Life-saving advances, such as new vaccines and diagnostics, are made possible when less wealthy nations rapidly share data and patient samples during disease outbreaks. However, if wealthier countries fail to promptly and equitably share such advances with poorer nations, then the incentive to co-operate collapses into suspicion and betrayal. We saw that bitter dynamic play out during Covid-19: the most effective vaccines were available only in wealthy countries, and when poorer countries rapidly shared data on new variants, they were rewarded with travel bans.

Science and vaccines are themselves fruits of international co-operation.
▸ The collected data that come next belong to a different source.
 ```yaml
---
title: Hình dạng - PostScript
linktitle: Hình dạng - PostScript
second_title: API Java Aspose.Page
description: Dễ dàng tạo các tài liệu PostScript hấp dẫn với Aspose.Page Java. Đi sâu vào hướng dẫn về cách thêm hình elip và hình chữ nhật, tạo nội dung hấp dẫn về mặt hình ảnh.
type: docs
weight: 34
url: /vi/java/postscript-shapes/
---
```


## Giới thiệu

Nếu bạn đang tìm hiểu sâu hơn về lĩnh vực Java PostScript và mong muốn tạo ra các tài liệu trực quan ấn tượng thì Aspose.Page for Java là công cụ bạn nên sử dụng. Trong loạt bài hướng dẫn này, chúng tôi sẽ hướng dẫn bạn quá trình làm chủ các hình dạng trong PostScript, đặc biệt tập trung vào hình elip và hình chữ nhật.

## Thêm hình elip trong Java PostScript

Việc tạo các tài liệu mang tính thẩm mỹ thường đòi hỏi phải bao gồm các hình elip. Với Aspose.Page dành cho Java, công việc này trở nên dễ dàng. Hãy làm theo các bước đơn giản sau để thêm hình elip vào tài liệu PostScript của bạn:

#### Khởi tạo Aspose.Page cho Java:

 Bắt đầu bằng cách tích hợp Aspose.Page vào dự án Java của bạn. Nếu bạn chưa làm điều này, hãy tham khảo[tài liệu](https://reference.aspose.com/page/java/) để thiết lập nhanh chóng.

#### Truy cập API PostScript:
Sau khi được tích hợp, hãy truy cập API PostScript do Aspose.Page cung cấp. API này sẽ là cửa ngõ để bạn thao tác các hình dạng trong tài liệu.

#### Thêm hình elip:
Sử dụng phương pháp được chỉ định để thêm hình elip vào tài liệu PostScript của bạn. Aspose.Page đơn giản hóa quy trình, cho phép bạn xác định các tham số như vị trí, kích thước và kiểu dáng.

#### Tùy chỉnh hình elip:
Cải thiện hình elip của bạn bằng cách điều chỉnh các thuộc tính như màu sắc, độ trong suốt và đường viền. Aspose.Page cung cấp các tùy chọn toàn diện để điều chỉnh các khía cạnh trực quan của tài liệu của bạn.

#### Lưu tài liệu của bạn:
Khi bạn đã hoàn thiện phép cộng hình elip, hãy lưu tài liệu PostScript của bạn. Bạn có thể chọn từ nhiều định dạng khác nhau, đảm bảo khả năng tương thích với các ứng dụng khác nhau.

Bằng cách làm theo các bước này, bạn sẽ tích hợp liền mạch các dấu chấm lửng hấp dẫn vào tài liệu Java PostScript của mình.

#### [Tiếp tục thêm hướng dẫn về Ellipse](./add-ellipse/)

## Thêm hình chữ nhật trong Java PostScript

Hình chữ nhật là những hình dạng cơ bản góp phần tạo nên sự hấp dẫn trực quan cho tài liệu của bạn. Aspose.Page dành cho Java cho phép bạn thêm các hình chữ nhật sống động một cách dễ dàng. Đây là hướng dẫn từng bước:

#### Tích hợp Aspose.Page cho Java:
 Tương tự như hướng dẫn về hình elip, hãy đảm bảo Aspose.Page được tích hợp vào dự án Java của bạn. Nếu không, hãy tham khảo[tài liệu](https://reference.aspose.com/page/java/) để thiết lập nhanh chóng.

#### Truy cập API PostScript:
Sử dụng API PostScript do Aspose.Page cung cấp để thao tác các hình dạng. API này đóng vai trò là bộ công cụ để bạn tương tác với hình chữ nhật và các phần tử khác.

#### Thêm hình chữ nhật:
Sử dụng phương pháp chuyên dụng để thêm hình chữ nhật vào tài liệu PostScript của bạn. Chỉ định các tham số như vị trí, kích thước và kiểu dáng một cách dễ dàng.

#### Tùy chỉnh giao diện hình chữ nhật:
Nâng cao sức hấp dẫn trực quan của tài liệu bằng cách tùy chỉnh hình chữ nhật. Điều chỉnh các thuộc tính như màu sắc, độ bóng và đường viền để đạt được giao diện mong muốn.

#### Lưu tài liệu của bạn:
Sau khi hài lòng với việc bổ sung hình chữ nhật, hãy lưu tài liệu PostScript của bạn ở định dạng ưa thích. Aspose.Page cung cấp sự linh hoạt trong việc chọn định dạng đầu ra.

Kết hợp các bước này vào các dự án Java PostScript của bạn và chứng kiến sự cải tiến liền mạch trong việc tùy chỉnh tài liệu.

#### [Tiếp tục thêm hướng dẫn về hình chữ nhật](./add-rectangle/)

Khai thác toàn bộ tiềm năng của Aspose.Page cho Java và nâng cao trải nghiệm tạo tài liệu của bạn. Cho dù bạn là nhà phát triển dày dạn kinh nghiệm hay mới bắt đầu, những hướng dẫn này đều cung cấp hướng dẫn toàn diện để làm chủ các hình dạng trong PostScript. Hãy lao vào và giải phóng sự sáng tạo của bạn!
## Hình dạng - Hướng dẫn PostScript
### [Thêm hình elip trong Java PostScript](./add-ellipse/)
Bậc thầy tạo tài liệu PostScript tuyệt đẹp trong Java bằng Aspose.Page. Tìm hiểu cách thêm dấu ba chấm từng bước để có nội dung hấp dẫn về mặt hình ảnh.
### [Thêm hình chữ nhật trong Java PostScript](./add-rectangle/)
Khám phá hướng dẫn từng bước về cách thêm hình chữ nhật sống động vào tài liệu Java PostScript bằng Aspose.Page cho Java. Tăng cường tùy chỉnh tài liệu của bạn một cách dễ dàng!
To defeat infectious diseases, we must work together – to treat the ill, to share what their cases teach us, and to develop and deploy effective countermeasures. The notion that any country can fare better than another by thinking only of its own needs is as myopic as it is misguided. Infectious diseases do not discriminate between rich and poor, and pathogens have no regard for international borders. But luckily, co-operation, compassion, curiosity, creativity, intelligence and innovation comes from rich and poor alike, and from all national origins. These human qualities are essential to solve countless vexing challenges, including how to protect ourselves from diseases.

Certainly, the MV Hondius is a wake-up call. It took countries on four continents, biocontainment units and the co-ordination of the WHO to manage 11 cases of a virus we have known about for 30 years. So many years since the Covid-19 pandemic, one might expect that we’d be better prepared for the next “big one” (which, fortunately, this hantavirus is not). But smaller international health events like this demonstrate that in order to get to that stage, we still have some ways to go in addressing the fraying fabric of trust in each other, and in science, that makes effective responses possible. World leaders must ensure that the right partnerships and incentives are in place to ensure equitable distribution of medical and humanitarian assistance during outbreaks, and that patient samples and data flow as freely during public health emergencies as commerce and trade do during times of prosperity.